Andhra Pradesh faces a difficult time as the fiscal year comes to a close.
The State that boasts of a budget of the size of Rs 1.13 lakh crore for the current financial year is in such a difficult position that it is selling securities at regular intervals to make the ends meet.
A sum of Rs 1,450 crore was raised today through sale of government securities. A total of Rs 11,450 crore has been raised in this manner so far during the current fiscal, sources in the state finance department said.
The principal opposition Telugu Desam Party has expressed concern over the mounting State debt.
“From Rs 48,000 crore in 2004, the State’s debt has jumped to Rs 1.54 lakh crore now,” TDP spokesman and former minister Kodela Siva Prasada Rao pointed out.
Transport Minister Botsa Satyanarayana was candid in admitting that the state’s financial health was very bad.
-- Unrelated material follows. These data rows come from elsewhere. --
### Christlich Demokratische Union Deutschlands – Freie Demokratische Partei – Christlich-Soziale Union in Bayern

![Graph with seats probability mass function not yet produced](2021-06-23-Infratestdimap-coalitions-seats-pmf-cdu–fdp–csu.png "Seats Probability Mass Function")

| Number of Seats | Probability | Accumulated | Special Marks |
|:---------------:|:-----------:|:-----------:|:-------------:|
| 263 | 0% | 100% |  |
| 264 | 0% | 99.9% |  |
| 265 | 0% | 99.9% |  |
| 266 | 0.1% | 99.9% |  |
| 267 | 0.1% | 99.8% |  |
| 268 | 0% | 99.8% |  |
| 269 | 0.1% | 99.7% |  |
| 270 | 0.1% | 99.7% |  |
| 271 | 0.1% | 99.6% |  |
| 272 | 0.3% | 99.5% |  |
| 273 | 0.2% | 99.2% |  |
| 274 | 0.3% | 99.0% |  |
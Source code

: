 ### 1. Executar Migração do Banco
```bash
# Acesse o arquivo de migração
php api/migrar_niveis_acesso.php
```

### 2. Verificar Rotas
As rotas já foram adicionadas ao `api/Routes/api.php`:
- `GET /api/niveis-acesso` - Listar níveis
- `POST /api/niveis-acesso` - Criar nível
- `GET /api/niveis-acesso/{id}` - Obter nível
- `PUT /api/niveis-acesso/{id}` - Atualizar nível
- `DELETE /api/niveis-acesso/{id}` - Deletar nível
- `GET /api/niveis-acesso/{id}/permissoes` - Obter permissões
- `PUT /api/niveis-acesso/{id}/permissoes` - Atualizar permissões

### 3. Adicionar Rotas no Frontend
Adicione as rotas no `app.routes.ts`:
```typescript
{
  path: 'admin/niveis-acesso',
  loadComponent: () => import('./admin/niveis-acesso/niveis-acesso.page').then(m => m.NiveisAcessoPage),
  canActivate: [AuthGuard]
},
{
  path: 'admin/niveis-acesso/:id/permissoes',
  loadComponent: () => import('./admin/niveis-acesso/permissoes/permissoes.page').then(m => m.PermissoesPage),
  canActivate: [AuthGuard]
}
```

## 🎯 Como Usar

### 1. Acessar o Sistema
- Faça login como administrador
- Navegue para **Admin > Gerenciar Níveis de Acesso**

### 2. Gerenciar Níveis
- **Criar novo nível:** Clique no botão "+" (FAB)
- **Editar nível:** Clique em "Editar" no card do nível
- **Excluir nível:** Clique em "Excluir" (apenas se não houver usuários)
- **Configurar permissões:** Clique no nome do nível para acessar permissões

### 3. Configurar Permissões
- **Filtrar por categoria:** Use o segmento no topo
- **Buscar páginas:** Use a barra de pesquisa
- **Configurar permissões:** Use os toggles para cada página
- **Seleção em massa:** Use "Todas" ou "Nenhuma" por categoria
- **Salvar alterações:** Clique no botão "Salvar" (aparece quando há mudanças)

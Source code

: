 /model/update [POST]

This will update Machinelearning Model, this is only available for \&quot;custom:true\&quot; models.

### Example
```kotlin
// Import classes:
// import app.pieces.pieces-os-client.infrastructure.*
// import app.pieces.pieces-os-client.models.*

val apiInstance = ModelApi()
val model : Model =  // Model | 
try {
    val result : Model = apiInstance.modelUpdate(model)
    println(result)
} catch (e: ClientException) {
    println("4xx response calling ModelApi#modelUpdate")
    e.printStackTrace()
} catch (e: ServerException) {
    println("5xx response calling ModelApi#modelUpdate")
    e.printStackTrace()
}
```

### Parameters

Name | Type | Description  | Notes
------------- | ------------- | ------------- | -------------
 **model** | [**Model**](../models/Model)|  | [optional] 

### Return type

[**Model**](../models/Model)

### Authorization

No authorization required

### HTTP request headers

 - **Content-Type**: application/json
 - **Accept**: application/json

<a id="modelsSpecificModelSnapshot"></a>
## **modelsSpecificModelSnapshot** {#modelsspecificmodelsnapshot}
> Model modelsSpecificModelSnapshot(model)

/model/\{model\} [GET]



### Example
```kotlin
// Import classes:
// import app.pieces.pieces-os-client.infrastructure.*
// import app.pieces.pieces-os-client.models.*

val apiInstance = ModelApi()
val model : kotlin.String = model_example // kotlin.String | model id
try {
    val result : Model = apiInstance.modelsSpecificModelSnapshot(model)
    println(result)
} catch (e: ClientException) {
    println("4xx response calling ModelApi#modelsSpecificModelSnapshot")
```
“In 2008-09, we had a revenue shortfall of Rs 25,000 crore. In 2009-10 it shot up to Rs 33,000 crore though the shortfall has reduced significantly this year,” Mr. Botsa noted.
Sources said the revenue shortfall this year could be around Rs 20,000 crore.
Excise department has been the prime revenue contributor through sale of liquor this year. The excise revenue touched Rs 11,000 crore by the end of January 2011, while it is expected that another Rs 2,000 crore could be garnered by the end of the fiscal.
The countless “welfare” and “development” programmes initiated in the last six years have become a millstone around the government’s neck.
Consider just one such scheme: reimbursement of tuition fee for students pursuing professional courses.
The scheme has become such a burden to the government that it earned the Supreme Court’s wrath at least twice for non-payment of the fee, thereby, putting the students’ academic career in jeopardy.
The government is supposed to release Rs 3,414 crore under the fee reimbursement scheme this year, but it hasn’t released a single rupee yet despite claims to have sanctioned Rs 865 crore.
“Besides this Rs 865 crore, we will be releasing another Rs 600 crore in the next few days,” a senior finance official said.
Further, a senior minister told PTI, “Yes, things are in such a mess that we immediately require a sum of at least Rs 20,000 crore to keep the show running for the next two months.”
In fact, the state’s worst financial situation became a point of intense debate at the Cabinet meeting here yesterday where ministers expressed serious concern over piling dues.
During the just-concluded Rachchabanda mass contact programme, the government claims to have released Rs 1,200 crore for various welfare programmes like social security pensions, three per cent interest scheme for women self-help groups, weaker sections housing and Mahatma Gandhi National Rural Employment Guarantee Programme works.
This amount was only to clear half of the old dues amounting to a total of Rs 2,500 crore and now the balance Rs 1,300 crore has to be released.
Jalayagnam, the ambitious irrigation projects programme of the State government, has come to a halt due to the dearth of funds.
Of the Rs 15,000 crore budgeted for the programme this year, only about Rs 6,000 crore has been spent in the last ten months while dues amounting to another Rs 4,000 crore have piled up.
Given the precarious financial position of the state, it is unlikely that any further allocations will be made for this “prestigious flagship programme”, government sources admit.
The State’s budget for 2011—12 will be presented to the state Legislature on February 23. It remains to be seen if the real picture about the state’s finances will be unveiled this time unlike the previous years.